Irene Cunningham, the manager of the Family Friends Grooming Parlour, has hit back at the dog owner’s accusations, claiming she had no other option but to shave Eddie’s coat.

She said, “Mrs Whyte has come into the shop in the past and I have even showed her how to groom Eddie properly. Unfortunately there was just no way that I could keep his coat because it was so badly matted and unhealthy. When we cut it just came off like a sheep’s coat—it came off in one.

“This is not the first time that we have groomed Eddie and when anything has happened in the past, it has never been a problem.

“I still have Eddie’s coat in the shop and you can see it is completely matted—I was left with no other option but to take it off. Eddie is much happier without his coat on but Mrs Whyte is not.”

The Earth shook for me when I read this brilliant piece of journalism I can tell you. This is the kind of story that can blow a town like Dundee wide open. Realising the huge import of a story like this The Courier was quick to update us today,

Dog ‘do’ the right thing to do—SSPCA

A DUNDEE animal parlour’s decision to cut short a dog’s hair was vindicated by the SSPCA last night.

An officer from the Scottish Society for the Prevention of Cruelty to Animals visited Family Friends Grooming Parlour in Albert Street after a complaint by dog owner Fiona Whyte was reported in The Courier.

Fiona had taken her six-year-old Lhasa Apso to the parlour to get its long coat trimmed and was not happy that her dog’s hair appeared to have been shaved all over.

Parlour manager Irene Cunningham again defended her decision to cut the hair so short, saying last night they had “no other option because the dog’s coat was so matted.”

Irene called the SSPCA to show them the matted hair and prove she was right to have trimmed it so short.

An SSPCA spokeswoman said last night, “One of our investigators visited the parlour this morning to look at the cut hair and although it is not a major problem he will be talking with the owner. Although the upper coat of a Lhasa Apso can appear shiny and groomed, the undercoat can be difficult to maintain.

“The groomer was left with no option but to take the hair that short. Cutting a dog’s hair down to that level means it is easier to maintain and groom. Now the dog’s hair is smart and suitable for summer.

“Hopefully this situation will be resolved between the parlour owner and the dog owner.”
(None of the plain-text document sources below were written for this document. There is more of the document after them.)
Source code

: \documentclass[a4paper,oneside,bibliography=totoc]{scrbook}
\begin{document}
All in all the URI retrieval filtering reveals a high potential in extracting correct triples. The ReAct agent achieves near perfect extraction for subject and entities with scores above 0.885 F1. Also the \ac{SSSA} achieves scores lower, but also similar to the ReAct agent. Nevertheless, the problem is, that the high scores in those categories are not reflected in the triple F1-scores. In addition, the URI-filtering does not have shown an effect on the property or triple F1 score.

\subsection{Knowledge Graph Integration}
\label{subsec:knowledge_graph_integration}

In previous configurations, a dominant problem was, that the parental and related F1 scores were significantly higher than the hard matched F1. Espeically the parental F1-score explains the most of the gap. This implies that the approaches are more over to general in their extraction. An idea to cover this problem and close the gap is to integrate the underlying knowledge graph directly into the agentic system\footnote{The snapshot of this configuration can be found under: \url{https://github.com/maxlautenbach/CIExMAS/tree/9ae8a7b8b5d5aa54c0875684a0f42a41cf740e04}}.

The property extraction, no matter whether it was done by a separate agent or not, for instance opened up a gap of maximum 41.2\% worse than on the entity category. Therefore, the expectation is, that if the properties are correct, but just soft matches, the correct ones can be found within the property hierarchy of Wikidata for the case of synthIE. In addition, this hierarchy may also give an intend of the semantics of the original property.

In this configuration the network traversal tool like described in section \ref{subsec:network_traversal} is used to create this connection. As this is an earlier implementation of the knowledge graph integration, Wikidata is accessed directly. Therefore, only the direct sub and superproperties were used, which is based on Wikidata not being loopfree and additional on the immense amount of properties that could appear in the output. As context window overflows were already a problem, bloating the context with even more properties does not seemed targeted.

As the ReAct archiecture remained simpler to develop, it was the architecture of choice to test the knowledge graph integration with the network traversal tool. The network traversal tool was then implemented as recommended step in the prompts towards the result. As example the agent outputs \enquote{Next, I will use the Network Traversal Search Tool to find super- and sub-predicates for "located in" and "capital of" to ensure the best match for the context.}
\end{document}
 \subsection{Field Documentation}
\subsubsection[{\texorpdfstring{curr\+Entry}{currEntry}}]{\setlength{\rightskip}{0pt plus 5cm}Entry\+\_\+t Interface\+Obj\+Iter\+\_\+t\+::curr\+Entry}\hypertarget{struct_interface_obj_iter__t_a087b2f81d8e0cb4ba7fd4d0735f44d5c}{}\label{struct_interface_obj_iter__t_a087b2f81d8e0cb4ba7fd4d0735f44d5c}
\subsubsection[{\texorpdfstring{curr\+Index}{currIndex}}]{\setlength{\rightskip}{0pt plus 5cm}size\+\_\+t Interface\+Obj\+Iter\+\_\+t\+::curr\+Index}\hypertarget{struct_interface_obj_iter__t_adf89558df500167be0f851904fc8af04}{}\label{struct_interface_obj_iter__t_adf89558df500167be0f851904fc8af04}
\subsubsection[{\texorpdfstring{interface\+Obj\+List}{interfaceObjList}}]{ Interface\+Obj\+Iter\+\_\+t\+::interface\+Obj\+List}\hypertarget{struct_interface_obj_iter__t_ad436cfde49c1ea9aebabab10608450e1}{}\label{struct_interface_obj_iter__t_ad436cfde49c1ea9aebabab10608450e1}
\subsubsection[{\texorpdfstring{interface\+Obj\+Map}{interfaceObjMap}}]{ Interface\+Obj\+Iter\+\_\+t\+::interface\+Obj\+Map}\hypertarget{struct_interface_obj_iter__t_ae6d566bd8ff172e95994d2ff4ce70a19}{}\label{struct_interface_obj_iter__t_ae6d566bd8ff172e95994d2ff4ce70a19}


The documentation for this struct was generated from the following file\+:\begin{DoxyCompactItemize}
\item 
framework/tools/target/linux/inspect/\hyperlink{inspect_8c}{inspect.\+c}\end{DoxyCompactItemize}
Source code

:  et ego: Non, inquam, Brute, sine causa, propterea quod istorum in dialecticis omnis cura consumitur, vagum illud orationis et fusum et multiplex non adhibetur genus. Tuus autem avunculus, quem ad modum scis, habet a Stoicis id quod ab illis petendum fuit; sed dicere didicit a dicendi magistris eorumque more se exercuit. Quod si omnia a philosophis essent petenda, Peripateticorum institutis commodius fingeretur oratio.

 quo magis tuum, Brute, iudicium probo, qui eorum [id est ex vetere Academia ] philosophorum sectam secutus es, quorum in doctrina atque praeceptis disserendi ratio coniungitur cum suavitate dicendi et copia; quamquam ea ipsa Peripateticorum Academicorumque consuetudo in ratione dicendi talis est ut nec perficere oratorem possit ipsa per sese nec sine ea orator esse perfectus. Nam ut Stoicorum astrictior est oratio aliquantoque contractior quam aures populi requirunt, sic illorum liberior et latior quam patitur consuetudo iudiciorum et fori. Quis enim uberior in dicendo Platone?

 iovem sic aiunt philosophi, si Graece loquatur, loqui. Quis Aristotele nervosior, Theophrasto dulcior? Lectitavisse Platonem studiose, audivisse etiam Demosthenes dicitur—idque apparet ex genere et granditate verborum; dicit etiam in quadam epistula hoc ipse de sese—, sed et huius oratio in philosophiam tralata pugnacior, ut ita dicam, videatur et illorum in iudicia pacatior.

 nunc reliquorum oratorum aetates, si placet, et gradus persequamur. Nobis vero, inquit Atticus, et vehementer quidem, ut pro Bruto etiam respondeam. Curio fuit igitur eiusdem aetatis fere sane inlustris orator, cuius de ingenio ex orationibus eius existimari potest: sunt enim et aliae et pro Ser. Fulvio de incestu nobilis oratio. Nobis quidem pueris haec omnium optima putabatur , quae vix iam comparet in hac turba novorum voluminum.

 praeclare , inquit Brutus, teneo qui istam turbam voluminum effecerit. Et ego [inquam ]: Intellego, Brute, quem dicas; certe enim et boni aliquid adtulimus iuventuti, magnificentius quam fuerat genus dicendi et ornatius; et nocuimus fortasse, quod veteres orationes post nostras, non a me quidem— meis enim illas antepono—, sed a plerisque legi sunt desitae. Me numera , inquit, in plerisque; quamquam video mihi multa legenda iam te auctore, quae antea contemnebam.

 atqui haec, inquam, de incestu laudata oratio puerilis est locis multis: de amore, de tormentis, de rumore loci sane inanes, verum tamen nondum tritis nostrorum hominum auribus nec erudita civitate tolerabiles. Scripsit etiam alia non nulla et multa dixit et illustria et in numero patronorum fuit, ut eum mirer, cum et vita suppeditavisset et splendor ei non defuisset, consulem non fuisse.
The spokeswoman emphasised the importance for owners to maintain their dog’s coat, both as a method of bonding but also for ensuring they are carrying out regular health checks on their pet.
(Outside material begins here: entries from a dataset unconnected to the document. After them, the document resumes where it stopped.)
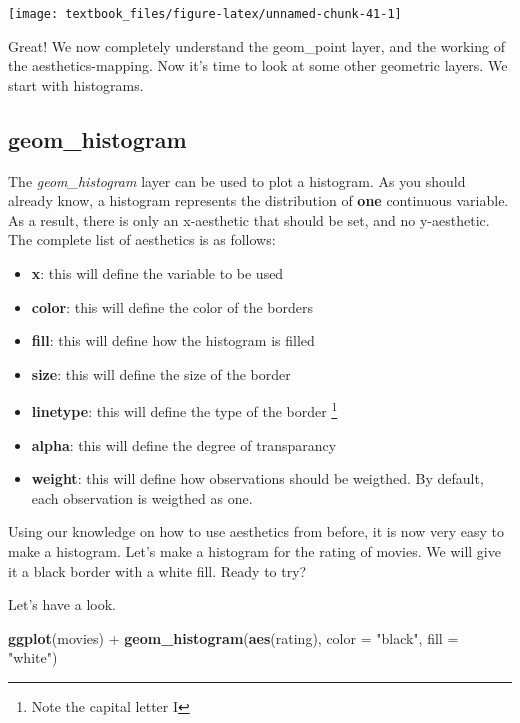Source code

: \documentclass[]{tufte-book}
\newenvironment{Shaded}{}{}
\newcommand{\DataTypeTok}[1]{\textcolor[rgb]{0.56,0.13,0.00}{#1}}
\newcommand{\KeywordTok}[1]{\textcolor[rgb]{0.00,0.44,0.13}{\textbf{#1}}}
\newcommand{\NormalTok}[1]{#1}
\newcommand{\OperatorTok}[1]{\textcolor[rgb]{0.40,0.40,0.40}{#1}}
\newcommand{\StringTok}[1]{\textcolor[rgb]{0.25,0.44,0.63}{#1}}
\providecommand{\tightlist}{%
  \setlength{\itemsep}{0pt}\setlength{\parskip}{0pt}}
\begin{document}
\texttt{[image: textbook\_files/figure-latex/unnamed-chunk-41-1]}

Great! We now completely understand the geom\_point layer, and the working of the aesthetics-mapping. Now it's time to look at some other geometric layers. We start with histograms.

\hypertarget{geom_histogram}{%
\subsection{geom\_histogram}\label{geom_histogram}}

The \emph{geom\_histogram} layer can be used to plot a histogram. As you should already know, a histogram represents the distribution of \textbf{one} continuous variable. As a result, there is only an x-aesthetic that should be set, and no y-aesthetic. The complete list of aesthetics is as follows:

\begin{itemize}
\tightlist
\item
  \textbf{x}: this will define the variable to be used
\item
  \textbf{color}: this will define the color of the borders
\item
  \textbf{fill}: this will define how the histogram is filled
\item
  \textbf{size}: this will define the size of the border
\item
  \textbf{linetype}: this will define the type of the border \footnote{Note the capital letter I}
\item
  \textbf{alpha}: this will define the degree of transparancy
\item
  \textbf{weight}: this will define how observations should be weigthed. By default, each observation is weigthed as one.
\end{itemize}

Using our knowledge on how to use aesthetics from before, it is now very easy to make a histogram. Let's make a histogram for the rating of movies. We will give it a black border with a white fill. Ready to try?

Let's have a look.

\begin{Shaded}
\begin{Highlighting}[]
\KeywordTok{ggplot}\NormalTok{(movies) }\OperatorTok{+}
\StringTok{    }\KeywordTok{geom_histogram}\NormalTok{(}\KeywordTok{aes}\NormalTok{(rating), }\DataTypeTok{color =} \StringTok{"black"}\NormalTok{, }\DataTypeTok{fill =} \StringTok{"white"}\NormalTok{)}
\end{Highlighting}
\end{Shaded}
\end{document}
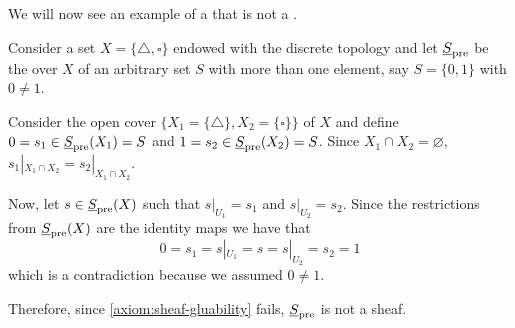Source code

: \documentclass[../main.tex]{subfiles}
\begin{document}
We will now see an example of a  that is not a .
\begin{example} \label{ex:constant-presheaf-is-not-sheaf}
  Consider a set \(X = \{\triangle, \square\}\) endowed with the discrete topology and let \(\underline{S}_{\pre}\) be the  over \(X\) of an arbitrary set \(S\) with more than one element, say \(S = \{0, 1\}\) with \(0 \neq 1\).

  Consider the open cover \(\{X_{1} = \{\triangle\}, X_{2} = \{\square\}\}\) of \(X\) and define \(0 = s_{1} \in \underline{S}_{\pre}(X_{1}) = S\) and \(1 = s_{2} \in \underline{S}_{\pre}(X_{2}) = S\).
  Since \(X_{1} \cap X_{2} = \varnothing\), \(s_{1}|_{X_{1} \cap X_{2}} = s_{2}|_{X_{1} \cap X_{2}}\).

  Now, let \(s \in \underline{S}_{\pre}(X)\) such that \(s|_{U_{1}} = s_{1}\) and \(s|_{U_{2}} = s_{2}\).
  Since the restrictions from \(\underline{S}_{\pre}(X)\) are the identity maps we have that
  \begin{equation*}
    0 = s_{1} = s|_{U_{1}} = s = s|_{U_{2}} = s_{2} = 1
  \end{equation*}
  which is a contradiction because we assumed \(0 \neq 1\).

  Therefore, since \ref{axiom:sheaf-gluability} fails, \(\underline{S}_{\pre}\) is not a sheaf.
\end{example}
\end{document}
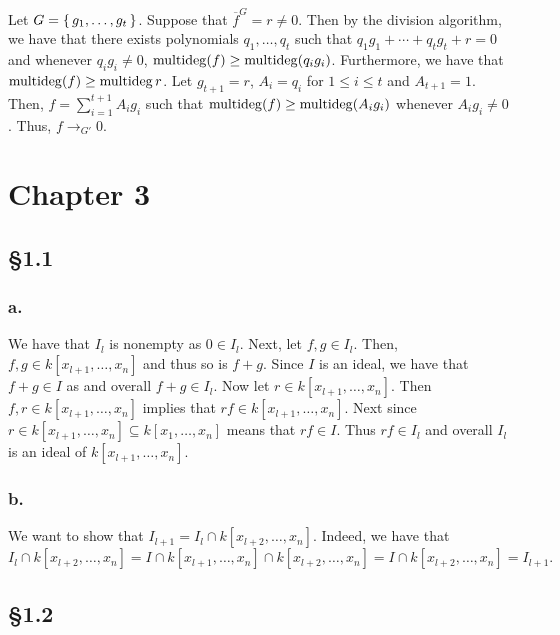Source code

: \documentclass[letterpaper]{article}
\begin{document}
Let $G = \set{g_{1}, \ldots, g_{t}}$.
Suppose that $\overline{f}^{G} = r \neq 0$.
Then by the division algorithm, we have that there exists polynomials $q_{1}, \ldots, q_{t}$ such that $q_{1}g_{1} + \cdots + q_{t}g_{t} + r = 0$ and whenever $q_{i}g_{i} \neq 0$, $\operatorname{multideg}(f) \geq \operatorname{multideg}(q_{i}g_{i})$.
Furthermore, we have that $\operatorname{multideg}(f) \geq \operatorname{multideg} r$.
Let $g_{t + 1} = r$, $A_{i} = q_{i}$ for $1 \leq i \leq t$ and $A_{t + 1} = 1$.
Then, $f = \sum_{i = 1}^{t + 1} A_{i}g_{i}$ such that $\operatorname{multideg}(f) \geq \operatorname{multideg}(A_{i}g_{i})$ whenever $A_{i}g_{i} \neq 0$.
Thus, $f \to _{G'} 0$.

\clearpage

\section*{Chapter 3}

\subsection*{\S 1.1}

\subsubsection*{a.}

We have that $I_{l}$ is nonempty as $0 \in I_{l}$.
Next, let $f, g \in I_{l}$.
Then, $f, g \in k[x_{l + 1}, \ldots, x_{n}]$ and thus so is $f + g$.
Since $I$ is an ideal, we have that $f + g \in I$ as and overall $f + g \in I_{l}$.
Now let $r \in k[x_{l + 1}, \ldots, x_{n}]$.
Then $f, r \in k[x_{l + 1}, \ldots, x_{n}]$ implies that $rf \in k[x_{l + 1}, \ldots, x_{n}]$.
Next since $r \in k[x_{l + 1}, \ldots, x_{n}] \subseteq k[x_{1}, \ldots, x_{n}]$ means that $rf \in I$.
Thus $rf \in I_{l}$ and overall $I_{l}$ is an ideal of $k[x_{l + 1}, \ldots, x_{n}]$.

\subsubsection*{b.}

We want to show that $I_{l + 1} = I_{l} \cap k[x_{l + 2}, \ldots, x_{n}]$.
Indeed, we have that
\[
  I_{l} \cap k[x_{l + 2}, \ldots, x_{n}] = I \cap k[x_{l + 1}, \ldots, x_{n}] \cap k[x_{l + 2}, \ldots, x_{n}] = I \cap k[x_{l + 2}, \ldots, x_{n}] = I_{l + 1}.
\]

\subsection*{\S 1.2}
\end{document}
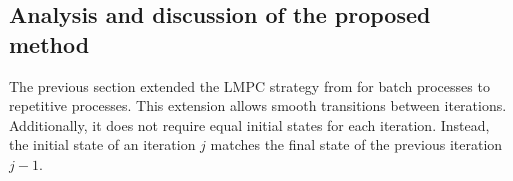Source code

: \subsection{Analysis and discussion of the proposed method}
The previous section extended the LMPC strategy from \cite{Rosolia2016} for batch processes to repetitive processes. This extension allows smooth transitions between iterations. Additionally, it does not require equal initial states for each iteration. Instead, the initial state of an iteration $j$ matches the final state of the previous iteration $j-1$.\\


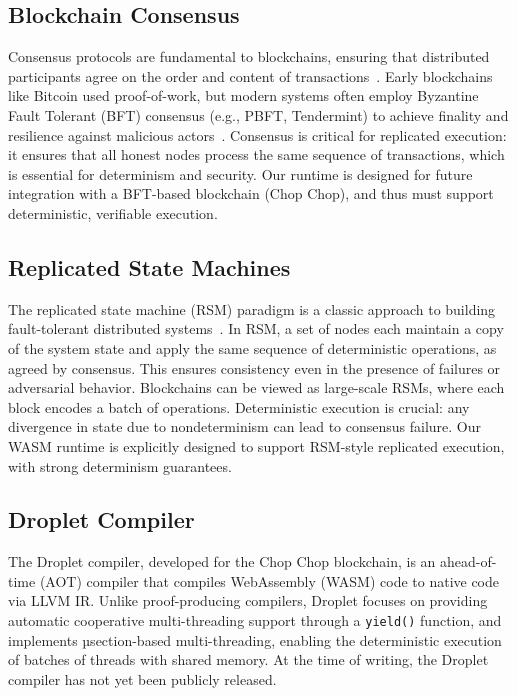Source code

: \documentclass[10pt,a4paper,twocolumn]{IEEEtran}
\begin{document}
\subsection{Blockchain Consensus}
Consensus protocols are fundamental to blockchains, ensuring that distributed participants agree on the order and content of transactions~\cite{bitcoin,blockchain_tutorial}. Early blockchains like Bitcoin used proof-of-work, but modern systems often employ Byzantine Fault Tolerant (BFT) consensus (e.g., PBFT, Tendermint) to achieve finality and resilience against malicious actors~\cite{castro_liskov_pbft,tendermint}. Consensus is critical for replicated execution: it ensures that all honest nodes process the same sequence of transactions, which is essential for determinism and security. Our runtime is designed for future integration with a BFT-based blockchain (Chop Chop), and thus must support deterministic, verifiable execution.

\subsection{Replicated State Machines}
The replicated state machine (RSM) paradigm is a classic approach to building fault-tolerant distributed systems~\cite{schneider_smr,bonomi_smr}. In RSM, a set of nodes each maintain a copy of the system state and apply the same sequence of deterministic operations, as agreed by consensus. This ensures consistency even in the presence of failures or adversarial behavior. Blockchains can be viewed as large-scale RSMs, where each block encodes a batch of operations. Deterministic execution is crucial: any divergence in state due to nondeterminism can lead to consensus failure. Our WASM runtime is explicitly designed to support RSM-style replicated execution, with strong determinism guarantees.

\subsection{Droplet Compiler}
The Droplet compiler, developed for the Chop Chop blockchain, is an ahead-of-time (AOT) compiler that compiles WebAssembly (WASM) code to native code via LLVM IR. Unlike proof-producing compilers, Droplet focuses on providing automatic cooperative multi-threading support through a \texttt{yield()} function, and implements µsection-based multi-threading, enabling the deterministic execution of batches of threads with shared memory. At the time of writing, the Droplet compiler has not yet been publicly released.
\end{document}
“Every dog needs to be groomed,” she added.

“A matted coat is trouble for a dog... we have seen a case in the past where a dog owner was taken to court—their Lhasa Apso had not been groomed for a year and when the vet examined the dog its leg fell off because the matted hair had cut off the blood supply.”
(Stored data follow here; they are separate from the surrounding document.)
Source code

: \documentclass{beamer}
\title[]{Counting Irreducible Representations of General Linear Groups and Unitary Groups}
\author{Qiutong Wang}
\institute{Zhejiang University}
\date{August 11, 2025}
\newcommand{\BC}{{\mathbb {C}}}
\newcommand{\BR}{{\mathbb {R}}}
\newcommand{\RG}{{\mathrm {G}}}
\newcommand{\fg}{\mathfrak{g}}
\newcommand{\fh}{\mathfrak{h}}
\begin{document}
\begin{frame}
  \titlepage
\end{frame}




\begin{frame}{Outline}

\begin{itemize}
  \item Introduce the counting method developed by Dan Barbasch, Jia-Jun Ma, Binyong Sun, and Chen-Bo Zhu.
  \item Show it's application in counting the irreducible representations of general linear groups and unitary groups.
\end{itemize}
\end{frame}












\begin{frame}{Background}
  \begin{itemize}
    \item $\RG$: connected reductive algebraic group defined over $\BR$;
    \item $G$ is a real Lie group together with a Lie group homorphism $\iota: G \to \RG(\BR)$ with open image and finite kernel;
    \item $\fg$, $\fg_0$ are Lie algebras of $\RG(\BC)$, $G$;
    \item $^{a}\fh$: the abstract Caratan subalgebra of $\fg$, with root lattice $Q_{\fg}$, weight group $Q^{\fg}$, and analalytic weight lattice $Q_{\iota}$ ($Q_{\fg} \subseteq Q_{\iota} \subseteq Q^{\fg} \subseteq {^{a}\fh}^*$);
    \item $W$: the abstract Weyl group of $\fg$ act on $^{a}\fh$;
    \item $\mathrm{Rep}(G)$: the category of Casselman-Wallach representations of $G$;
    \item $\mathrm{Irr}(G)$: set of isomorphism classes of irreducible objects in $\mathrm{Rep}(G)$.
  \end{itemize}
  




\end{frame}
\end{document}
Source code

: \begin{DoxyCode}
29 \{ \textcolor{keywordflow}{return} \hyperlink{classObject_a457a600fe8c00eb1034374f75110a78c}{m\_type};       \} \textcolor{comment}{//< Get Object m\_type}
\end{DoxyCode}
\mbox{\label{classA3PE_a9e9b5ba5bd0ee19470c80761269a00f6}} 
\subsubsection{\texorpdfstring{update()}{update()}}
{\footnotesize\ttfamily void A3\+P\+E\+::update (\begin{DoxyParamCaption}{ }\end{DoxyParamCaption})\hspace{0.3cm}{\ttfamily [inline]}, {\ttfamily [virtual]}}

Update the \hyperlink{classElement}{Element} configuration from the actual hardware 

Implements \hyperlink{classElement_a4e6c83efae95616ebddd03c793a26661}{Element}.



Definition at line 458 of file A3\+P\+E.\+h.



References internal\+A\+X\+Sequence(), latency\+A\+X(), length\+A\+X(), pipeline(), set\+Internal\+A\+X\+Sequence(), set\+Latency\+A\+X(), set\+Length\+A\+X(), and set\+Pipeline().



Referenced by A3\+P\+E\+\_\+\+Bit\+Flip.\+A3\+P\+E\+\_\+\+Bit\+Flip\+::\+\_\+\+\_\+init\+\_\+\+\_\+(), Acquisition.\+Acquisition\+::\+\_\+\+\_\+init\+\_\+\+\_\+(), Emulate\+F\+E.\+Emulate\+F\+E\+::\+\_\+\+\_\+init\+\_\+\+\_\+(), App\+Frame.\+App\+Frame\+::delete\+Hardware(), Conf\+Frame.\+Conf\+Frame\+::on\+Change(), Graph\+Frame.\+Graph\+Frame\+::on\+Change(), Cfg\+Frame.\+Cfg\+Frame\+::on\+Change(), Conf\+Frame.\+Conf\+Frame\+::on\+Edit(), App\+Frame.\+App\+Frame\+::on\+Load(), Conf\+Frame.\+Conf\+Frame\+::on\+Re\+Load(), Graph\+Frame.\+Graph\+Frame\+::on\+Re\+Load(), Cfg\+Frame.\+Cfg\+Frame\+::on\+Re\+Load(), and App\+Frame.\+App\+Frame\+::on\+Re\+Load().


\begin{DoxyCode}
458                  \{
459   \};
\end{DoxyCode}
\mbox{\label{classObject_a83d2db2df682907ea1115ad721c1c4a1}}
Nothing really surprising in the meat of the story, the woman was clearly negligent and a bit of a nutter, but it's the last quote that really gets me. The SSPCA is telling us that if we don't groom our pets properly bits of them might spontaneously fall off! I don't want to be overly suspicious but I am left wondering if perhaps the vet was examining the poor animal with some sort of sharp instrument when this happened, a chainsaw perhaps. If this is true though I worry for all my beardy friends out there. Be sure and groom your facewarmer properly kids or you might wake up one morning without a head!